Behoof Scrapy Cluster Template
Overview
The bhfutils
package is a collection of utilities that are used by any spider of Behoof project.
Requirements
- Unix based machine (Linux or OS X)
- Python 2.7 or 3.6
Installation
Inside a virtualenv, run pip install -U bhfutils
. This will install the latest version of the Behoof Scrapy Cluster Spider utilities. After that you can use special settings.py compatibal with scrapy cluster (template placed in crawler/setting_template.py)
Documentation
Full documentation for the bhfutils
package does not exist
custom_cookies.py
The custom_cookies
module is custom Cookies Middleware to pass our required cookies along but not persist between calls
distributed_scheduler.py
The distributed_scheduler
module is scrapy request scheduler that utilizes Redis Throttled Priority Queues to moderate different domain scrape requests within a distributed scrapy cluster
redis_domain_max_page_filter.py
The redis_domain_max_page_filter
module is redis-based max page filter.
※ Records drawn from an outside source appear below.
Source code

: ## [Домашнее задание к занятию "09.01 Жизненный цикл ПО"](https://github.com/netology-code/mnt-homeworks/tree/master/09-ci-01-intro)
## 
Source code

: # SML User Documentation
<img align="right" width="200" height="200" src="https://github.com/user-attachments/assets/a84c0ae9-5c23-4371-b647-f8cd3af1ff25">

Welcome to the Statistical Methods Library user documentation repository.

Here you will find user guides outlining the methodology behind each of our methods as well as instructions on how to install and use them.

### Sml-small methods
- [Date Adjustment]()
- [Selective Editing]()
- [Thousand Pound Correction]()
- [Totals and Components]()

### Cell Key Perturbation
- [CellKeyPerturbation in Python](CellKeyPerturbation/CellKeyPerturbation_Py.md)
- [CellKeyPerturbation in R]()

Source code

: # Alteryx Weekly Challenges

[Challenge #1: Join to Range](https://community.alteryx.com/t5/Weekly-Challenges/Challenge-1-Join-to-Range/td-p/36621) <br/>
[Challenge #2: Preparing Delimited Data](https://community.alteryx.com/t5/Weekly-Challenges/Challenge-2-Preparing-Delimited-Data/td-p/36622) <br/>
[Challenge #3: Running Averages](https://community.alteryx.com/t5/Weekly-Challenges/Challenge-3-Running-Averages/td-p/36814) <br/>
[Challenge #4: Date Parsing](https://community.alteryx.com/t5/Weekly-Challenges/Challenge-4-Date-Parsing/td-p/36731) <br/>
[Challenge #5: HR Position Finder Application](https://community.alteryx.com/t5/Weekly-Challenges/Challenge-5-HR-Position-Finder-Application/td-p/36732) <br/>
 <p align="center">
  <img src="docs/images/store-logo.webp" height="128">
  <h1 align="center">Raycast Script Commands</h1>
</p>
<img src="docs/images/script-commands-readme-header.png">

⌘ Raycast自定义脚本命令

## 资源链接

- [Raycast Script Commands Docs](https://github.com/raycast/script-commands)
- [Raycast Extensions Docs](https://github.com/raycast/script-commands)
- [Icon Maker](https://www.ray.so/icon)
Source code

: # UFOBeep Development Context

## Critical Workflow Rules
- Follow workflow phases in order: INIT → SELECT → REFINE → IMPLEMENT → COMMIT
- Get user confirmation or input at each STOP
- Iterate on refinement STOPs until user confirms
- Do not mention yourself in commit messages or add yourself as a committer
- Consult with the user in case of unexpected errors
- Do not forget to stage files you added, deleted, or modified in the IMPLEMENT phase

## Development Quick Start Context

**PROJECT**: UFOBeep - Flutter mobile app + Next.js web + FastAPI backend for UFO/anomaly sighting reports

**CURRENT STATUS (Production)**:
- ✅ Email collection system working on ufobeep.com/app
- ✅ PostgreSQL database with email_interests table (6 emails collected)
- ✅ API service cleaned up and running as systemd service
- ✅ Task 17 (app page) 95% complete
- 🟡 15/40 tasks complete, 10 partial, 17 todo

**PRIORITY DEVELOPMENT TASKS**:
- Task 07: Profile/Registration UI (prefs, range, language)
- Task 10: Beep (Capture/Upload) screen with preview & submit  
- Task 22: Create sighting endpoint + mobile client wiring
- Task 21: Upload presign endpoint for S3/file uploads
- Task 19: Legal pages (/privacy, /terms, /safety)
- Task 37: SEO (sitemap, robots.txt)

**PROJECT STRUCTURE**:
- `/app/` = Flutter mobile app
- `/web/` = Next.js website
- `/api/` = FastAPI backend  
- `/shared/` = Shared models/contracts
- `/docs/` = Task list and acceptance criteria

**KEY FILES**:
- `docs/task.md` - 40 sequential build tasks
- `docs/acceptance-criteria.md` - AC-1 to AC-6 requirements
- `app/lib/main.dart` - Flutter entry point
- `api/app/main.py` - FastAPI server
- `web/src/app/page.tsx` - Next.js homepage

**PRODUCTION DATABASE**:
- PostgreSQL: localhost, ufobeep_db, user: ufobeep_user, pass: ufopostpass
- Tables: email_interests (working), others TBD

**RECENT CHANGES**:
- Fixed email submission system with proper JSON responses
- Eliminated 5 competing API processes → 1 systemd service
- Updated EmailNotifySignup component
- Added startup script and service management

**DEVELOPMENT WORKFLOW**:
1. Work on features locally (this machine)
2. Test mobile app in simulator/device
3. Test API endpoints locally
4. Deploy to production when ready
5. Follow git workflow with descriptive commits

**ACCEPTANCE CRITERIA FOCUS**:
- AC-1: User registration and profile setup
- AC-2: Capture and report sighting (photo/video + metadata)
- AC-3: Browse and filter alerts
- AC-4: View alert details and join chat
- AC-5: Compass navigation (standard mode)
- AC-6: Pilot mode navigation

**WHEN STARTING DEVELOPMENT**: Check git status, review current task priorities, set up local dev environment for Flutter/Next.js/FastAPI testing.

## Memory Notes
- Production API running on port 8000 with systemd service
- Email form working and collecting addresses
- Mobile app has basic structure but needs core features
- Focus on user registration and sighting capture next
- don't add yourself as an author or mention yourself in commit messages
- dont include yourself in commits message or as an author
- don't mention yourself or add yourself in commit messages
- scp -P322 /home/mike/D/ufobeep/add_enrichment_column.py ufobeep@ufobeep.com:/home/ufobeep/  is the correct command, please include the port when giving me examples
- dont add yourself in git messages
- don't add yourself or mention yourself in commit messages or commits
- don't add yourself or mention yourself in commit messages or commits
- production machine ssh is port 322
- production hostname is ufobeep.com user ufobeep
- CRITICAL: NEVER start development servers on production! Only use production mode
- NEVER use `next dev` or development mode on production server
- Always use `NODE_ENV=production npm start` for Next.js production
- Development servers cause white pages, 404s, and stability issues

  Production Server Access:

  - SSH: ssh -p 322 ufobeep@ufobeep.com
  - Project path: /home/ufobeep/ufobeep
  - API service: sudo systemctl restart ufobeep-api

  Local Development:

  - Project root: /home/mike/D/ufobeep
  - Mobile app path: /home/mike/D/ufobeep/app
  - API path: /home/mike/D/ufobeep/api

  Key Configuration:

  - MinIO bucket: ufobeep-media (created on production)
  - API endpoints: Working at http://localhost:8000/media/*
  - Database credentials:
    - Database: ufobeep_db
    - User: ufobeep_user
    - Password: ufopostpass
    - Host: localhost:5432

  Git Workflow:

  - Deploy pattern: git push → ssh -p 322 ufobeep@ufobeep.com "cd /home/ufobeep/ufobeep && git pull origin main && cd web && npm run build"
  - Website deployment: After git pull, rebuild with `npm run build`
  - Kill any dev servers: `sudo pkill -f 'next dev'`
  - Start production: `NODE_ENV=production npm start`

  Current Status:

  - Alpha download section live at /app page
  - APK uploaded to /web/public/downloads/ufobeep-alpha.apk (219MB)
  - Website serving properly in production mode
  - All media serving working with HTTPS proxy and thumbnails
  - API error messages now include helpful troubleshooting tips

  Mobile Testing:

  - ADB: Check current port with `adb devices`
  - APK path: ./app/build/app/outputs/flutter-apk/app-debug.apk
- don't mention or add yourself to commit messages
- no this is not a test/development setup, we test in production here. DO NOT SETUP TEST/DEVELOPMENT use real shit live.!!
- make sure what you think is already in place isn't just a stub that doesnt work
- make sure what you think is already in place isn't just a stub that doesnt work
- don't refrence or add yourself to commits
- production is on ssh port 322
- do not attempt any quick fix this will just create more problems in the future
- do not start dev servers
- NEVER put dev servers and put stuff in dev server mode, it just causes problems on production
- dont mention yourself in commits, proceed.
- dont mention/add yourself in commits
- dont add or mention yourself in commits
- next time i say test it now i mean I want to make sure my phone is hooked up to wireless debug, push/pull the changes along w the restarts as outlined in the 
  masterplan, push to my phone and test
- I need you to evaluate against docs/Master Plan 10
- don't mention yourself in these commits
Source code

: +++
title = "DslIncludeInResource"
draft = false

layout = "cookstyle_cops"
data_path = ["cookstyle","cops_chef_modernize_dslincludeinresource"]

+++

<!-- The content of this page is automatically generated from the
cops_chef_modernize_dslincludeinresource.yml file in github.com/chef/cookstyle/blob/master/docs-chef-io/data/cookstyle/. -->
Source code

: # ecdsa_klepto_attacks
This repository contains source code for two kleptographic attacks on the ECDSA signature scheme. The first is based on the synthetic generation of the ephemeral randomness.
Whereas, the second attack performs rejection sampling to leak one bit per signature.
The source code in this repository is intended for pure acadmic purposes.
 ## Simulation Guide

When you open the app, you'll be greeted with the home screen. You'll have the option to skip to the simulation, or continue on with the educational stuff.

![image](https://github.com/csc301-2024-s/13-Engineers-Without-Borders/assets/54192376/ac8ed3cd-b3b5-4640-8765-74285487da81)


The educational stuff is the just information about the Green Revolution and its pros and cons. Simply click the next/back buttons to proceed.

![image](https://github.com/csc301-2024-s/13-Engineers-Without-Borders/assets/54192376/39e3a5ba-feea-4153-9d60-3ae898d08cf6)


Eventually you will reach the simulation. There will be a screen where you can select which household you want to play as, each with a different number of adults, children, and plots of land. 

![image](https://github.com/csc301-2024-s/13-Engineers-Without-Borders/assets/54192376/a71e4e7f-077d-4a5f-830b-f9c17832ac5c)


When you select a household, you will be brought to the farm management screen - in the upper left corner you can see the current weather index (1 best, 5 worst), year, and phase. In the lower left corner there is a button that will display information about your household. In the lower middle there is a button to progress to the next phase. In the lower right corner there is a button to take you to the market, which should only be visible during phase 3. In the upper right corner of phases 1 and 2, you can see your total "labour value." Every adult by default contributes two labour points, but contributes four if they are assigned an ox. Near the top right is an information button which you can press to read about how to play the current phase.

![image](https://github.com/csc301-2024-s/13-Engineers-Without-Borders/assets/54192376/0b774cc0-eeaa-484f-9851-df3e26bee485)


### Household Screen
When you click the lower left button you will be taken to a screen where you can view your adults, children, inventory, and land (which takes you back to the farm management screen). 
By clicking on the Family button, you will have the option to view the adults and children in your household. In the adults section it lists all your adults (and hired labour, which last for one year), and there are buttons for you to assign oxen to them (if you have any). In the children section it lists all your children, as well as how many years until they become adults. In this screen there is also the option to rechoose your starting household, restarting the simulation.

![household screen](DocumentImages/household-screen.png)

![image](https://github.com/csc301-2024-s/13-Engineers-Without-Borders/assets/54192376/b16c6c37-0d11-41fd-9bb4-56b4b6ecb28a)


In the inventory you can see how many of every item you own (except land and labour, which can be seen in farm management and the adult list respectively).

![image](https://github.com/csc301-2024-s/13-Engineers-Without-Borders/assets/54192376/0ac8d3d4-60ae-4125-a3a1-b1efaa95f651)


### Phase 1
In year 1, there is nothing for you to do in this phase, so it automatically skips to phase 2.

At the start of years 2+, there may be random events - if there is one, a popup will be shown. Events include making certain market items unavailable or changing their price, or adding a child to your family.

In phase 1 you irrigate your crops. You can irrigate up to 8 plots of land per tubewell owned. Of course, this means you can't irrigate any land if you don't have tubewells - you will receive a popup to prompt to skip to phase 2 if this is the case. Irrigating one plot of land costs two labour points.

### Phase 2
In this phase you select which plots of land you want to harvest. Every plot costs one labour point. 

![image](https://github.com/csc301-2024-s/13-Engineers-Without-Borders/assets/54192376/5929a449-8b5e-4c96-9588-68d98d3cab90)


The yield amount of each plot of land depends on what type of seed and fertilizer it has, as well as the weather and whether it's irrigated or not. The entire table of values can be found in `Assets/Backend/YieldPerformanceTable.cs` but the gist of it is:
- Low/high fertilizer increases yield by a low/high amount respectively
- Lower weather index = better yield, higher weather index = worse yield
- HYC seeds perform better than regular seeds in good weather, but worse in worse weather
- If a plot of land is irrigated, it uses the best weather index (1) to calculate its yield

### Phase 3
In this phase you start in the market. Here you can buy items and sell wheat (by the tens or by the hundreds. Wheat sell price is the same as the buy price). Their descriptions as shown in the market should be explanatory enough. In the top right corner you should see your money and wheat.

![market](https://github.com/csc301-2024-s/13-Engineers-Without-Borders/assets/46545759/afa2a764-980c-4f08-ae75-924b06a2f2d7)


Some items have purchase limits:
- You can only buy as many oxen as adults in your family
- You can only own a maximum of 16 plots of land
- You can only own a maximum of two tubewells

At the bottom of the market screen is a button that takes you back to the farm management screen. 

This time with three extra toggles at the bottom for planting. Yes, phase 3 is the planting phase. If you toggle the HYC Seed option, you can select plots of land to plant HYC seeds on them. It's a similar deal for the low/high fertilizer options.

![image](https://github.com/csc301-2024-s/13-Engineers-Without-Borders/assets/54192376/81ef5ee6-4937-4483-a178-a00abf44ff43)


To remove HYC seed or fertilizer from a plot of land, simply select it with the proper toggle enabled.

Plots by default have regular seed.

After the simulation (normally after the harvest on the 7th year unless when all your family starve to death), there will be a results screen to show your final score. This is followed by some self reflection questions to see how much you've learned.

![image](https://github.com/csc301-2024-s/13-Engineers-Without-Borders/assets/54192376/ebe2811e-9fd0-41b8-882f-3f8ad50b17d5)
This filter is applied per domain. Using this filter the maximum number of pages crawled for a particular domain is bounded
redis_dupefilter.py
The redis_dupefilter
module is redis-based request duplication filter
redis_global_page_per_domain_filter.py
The redis_global_page_per_domain_filter
module is redis-based request number filter When this filter is enabled, all crawl jobs have GLOBAL_PAGE_PER_DOMAIN_LIMIT as a hard limit of the max pages they are allowed to crawl for each individual spiderid+domain+crawlid combination.